Domain Driven Design (DDD) offers additional techniques and patterns to structure domain classes. A brief introduction to Tactic DDD can be found in the Design Practice Repository (DPR) on GitHub and the corresponding DPR eBook [Zimmermann and Stocker 2021].

Many Enterprise Integration Patterns [Hohpe and Woolf 2003] are related. For instance, Content Enricher and Content Filter can be used to wrap and map implementation-internal data.

Step 4 of the Stepwise Service Design in DPR [Zimmermann and Stocker 2021] advises to “foresee a Remote Facade that exposes Data Transfer Objects (DTOs) in the request and response messages of its API operations to decouple the (published) languages of frontends and backends and to optimize the message exchange over the network w.r.t exchange frequency and message size.” The Remote Facade that is mentioned in the quote helps to “translate coarse-grained methods onto the underlying fine-grained objects.” This means that the DTO can be used to restructure the data so that clients can easily interact with it while using the network efficiently.

Martin Fowler describes the code-level refactoring Introduce Parameter Object in “Refactoring – Improving the Design of Existing Code”[Fowler 2018]. The Refactoring.Guru website features this refactoring as “Introduce Parameter Object”.

References

Evans, Eric. 2003. Domain-Driven Design: Tacking Complexity in the Heart of Software. Addison-Wesley.

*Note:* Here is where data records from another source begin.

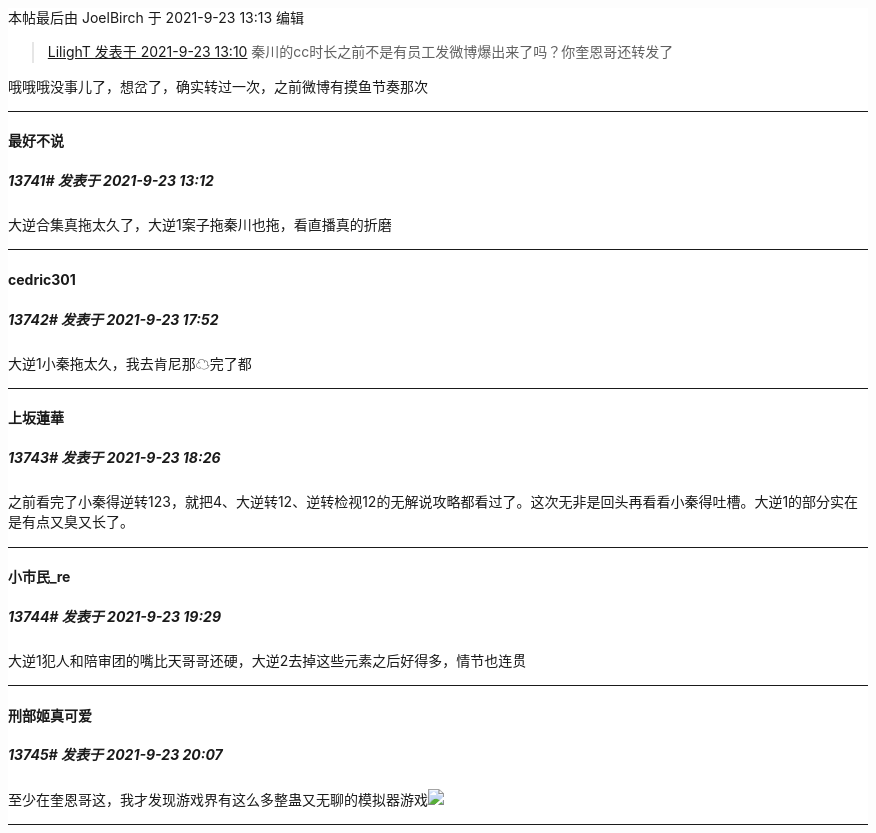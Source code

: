  本帖最后由 JoelBirch 于 2021-9-23 13:13 编辑 
<blockquote><a href="httphttps://bbs.saraba1st.com/2b/forum.php?mod=redirect&amp;goto=findpost&amp;pid=52856082&amp;ptid=1712512" target="_blank">LilighT 发表于 2021-9-23 13:10</a>
秦川的cc时长之前不是有员工发微博爆出来了吗？你奎恩哥还转发了</blockquote>
哦哦哦没事儿了，想岔了，确实转过一次，之前微博有摸鱼节奏那次




*****

####  最好不说  
##### 13741#       发表于 2021-9-23 13:12


大逆合集真拖太久了，大逆1案子拖秦川也拖，看直播真的折磨




*****

####  cedric301  
##### 13742#       发表于 2021-9-23 17:52


大逆1小秦拖太久，我去肯尼那☁完了都




*****

####  上坂蓮華  
##### 13743#       发表于 2021-9-23 18:26


之前看完了小秦得逆转123，就把4、大逆转12、逆转检视12的无解说攻略都看过了。这次无非是回头再看看小秦得吐槽。大逆1的部分实在是有点又臭又长了。




*****

####  小市民_re  
##### 13744#       发表于 2021-9-23 19:29


大逆1犯人和陪审团的嘴比天哥哥还硬，大逆2去掉这些元素之后好得多，情节也连贯




*****

####  刑部姬真可爱  
##### 13745#       发表于 2021-9-23 20:07


至少在奎恩哥这，我才发现游戏界有这么多整蛊又无聊的模拟器游戏<img src="https://static.saraba1st.com/image/smiley/face2017/037.png" referrerpolicy="no-referrer">


*****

Fowler, Martin. 2002. Patterns of Enterprise Application Architecture. Boston, MA, USA: Addison-Wesley Longman Publishing Co., Inc.

———. 2018. Refactoring: Improving the Design of Existing Code. 2nd ed. Addison-Wesley Signature Series (Fowler). Boston, MA: Addison-Wesley.

Hohpe, Gregor, and Bobby Woolf. 2003. Enterprise Integration Patterns: Designing, Building, and Deploying Messaging Solutions. Addison-Wesley.

Parnas, D. L. 1972. “On the Criteria to Be Used in Decomposing Systems into Modules.” Commun. ACM 15 (12): 1053–58. https://doi.org/10.1145/361598.361623.

Singjai, Apitchaka, Uwe Zdun, and Olaf Zimmermann. 2021. “Practitioner Views on the Interrelation of Microservice APIs and Domain-Driven Design: A Grey Literature Study Based on Grounded Theory.” In 18th IEEE International Conference on Software Architecture (ICSA 2021). https://doi.org/https://doi.org/10.5281/zenodo.4493865.

Zimmermann, Olaf, and Mirko Stocker. 2021. Design Practice Reference - Guides and Templates to Craft Quality Software in Style. LeanPub. https://leanpub.com/dpr.

Zimmermann, Olaf, Mirko Stocker, Daniel Lübke, Uwe Zdun, and Cesare Pautasso. 2022. Patterns for API Design: Simplifying Integration with Loosely Coupled Message Exchanges. Addison-Wesley Signature Series (Vernon). Addison-Wesley Professional.

  1. Ubiquitous Language is one of the core patterns in Domain Driven Design [Evans 2003].